(Beginning of Material provided)

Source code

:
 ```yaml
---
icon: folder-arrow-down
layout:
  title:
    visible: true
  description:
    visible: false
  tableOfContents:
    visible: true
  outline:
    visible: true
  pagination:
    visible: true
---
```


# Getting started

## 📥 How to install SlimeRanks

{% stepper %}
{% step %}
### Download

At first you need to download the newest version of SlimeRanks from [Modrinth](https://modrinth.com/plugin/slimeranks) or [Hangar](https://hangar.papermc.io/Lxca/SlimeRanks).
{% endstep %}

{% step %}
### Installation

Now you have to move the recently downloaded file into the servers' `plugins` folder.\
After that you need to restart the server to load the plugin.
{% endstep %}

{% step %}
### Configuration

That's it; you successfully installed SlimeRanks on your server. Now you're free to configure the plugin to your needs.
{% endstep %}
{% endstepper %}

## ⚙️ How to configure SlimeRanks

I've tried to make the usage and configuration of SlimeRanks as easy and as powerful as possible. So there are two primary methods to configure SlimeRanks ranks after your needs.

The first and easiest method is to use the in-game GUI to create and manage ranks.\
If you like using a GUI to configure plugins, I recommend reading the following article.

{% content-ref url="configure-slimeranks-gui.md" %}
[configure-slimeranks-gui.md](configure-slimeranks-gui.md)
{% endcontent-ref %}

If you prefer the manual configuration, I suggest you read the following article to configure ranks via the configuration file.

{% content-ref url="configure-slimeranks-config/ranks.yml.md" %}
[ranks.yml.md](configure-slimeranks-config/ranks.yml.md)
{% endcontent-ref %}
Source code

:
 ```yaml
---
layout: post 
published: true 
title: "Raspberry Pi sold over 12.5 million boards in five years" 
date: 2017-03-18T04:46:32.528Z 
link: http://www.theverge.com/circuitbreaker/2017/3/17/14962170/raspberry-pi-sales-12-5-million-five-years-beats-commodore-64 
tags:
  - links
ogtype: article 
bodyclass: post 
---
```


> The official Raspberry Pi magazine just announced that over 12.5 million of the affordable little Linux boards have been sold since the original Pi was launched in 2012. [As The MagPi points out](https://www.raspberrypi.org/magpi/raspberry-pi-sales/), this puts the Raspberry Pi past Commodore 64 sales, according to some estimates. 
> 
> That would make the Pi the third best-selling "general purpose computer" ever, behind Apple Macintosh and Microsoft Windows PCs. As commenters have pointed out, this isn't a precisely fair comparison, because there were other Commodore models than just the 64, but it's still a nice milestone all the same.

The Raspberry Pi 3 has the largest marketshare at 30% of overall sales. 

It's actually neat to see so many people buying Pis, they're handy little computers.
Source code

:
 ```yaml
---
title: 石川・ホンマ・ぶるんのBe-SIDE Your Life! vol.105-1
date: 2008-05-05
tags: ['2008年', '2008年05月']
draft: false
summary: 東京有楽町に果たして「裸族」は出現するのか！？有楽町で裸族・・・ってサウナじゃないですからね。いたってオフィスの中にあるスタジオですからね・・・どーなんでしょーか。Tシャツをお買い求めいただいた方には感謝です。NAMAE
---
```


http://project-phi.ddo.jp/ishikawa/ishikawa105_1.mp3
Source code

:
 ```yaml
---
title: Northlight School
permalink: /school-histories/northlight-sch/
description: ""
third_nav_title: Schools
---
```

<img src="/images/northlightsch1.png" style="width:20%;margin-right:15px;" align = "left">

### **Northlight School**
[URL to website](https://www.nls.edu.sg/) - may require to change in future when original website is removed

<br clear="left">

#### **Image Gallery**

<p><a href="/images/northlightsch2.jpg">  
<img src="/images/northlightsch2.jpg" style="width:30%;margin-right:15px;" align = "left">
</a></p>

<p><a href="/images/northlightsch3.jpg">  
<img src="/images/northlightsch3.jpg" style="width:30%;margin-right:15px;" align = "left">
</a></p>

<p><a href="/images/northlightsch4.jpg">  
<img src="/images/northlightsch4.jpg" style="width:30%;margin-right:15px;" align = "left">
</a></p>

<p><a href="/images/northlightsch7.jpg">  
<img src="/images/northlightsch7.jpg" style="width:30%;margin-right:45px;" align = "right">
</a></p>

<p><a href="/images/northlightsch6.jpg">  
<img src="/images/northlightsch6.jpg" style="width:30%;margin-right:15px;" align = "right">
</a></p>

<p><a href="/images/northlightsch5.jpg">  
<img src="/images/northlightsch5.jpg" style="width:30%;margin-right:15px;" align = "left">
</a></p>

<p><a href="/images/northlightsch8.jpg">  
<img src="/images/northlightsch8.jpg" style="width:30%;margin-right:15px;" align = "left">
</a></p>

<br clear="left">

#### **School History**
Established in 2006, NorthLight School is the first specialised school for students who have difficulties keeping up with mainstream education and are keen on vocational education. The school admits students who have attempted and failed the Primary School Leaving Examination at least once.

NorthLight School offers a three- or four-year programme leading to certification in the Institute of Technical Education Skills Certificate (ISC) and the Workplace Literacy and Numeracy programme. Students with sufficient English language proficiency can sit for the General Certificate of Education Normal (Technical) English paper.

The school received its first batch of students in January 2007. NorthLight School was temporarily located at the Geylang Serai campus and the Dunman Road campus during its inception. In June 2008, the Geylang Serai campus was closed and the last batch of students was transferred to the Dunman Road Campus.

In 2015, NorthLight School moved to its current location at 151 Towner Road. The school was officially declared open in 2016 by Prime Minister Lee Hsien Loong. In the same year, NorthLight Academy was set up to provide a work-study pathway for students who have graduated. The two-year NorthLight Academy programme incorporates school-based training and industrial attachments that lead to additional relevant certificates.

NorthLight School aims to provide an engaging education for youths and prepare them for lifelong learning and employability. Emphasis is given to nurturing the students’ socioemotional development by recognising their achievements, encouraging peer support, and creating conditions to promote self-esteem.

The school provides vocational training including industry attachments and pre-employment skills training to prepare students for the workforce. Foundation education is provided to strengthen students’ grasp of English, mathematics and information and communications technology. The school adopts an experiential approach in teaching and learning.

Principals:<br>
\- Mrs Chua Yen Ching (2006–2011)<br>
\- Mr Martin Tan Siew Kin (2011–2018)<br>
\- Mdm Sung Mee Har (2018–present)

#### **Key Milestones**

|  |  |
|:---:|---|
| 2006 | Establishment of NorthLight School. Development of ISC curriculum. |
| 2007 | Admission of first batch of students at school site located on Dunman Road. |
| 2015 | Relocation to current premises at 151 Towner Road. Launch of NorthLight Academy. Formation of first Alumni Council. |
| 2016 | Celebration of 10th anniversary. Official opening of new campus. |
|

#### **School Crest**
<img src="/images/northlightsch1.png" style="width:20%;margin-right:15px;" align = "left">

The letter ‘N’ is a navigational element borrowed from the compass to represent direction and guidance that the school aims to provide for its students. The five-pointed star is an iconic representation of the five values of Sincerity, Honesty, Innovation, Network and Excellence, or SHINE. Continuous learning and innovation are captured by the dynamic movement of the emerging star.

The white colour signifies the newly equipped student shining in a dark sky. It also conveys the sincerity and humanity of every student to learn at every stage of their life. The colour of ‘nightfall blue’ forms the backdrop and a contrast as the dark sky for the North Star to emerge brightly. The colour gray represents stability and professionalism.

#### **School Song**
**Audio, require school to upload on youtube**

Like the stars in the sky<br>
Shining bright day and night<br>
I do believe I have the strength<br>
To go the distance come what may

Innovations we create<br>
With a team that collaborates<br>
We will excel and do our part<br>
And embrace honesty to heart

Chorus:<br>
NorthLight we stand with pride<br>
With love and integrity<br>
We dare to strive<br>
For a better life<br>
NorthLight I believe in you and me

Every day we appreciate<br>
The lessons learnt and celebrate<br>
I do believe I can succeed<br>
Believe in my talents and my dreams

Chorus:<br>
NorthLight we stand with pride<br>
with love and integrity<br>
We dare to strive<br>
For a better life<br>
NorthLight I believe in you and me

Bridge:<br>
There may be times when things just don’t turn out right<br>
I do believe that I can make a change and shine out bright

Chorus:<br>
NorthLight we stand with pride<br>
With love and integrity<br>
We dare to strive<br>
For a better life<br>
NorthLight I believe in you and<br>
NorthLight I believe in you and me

(End of Material provided)

Write down again the exact lines running from the beginning of the data to the line containing "At first you", with both ends included.

- **Written response**:
Source code

:
 ```yaml
---
icon: folder-arrow-down
layout:
  title:
    visible: true
  description:
    visible: false
  tableOfContents:
    visible: true
  outline:
    visible: true
  pagination:
    visible: true
---
```


# Getting started

## 📥 How to install SlimeRanks

{% stepper %}
{% step %}
### Download

At first you need to download the newest version of SlimeRanks from [Modrinth](https://modrinth.com/plugin/slimeranks) or [Hangar](https://hangar.papermc.io/Lxca/SlimeRanks).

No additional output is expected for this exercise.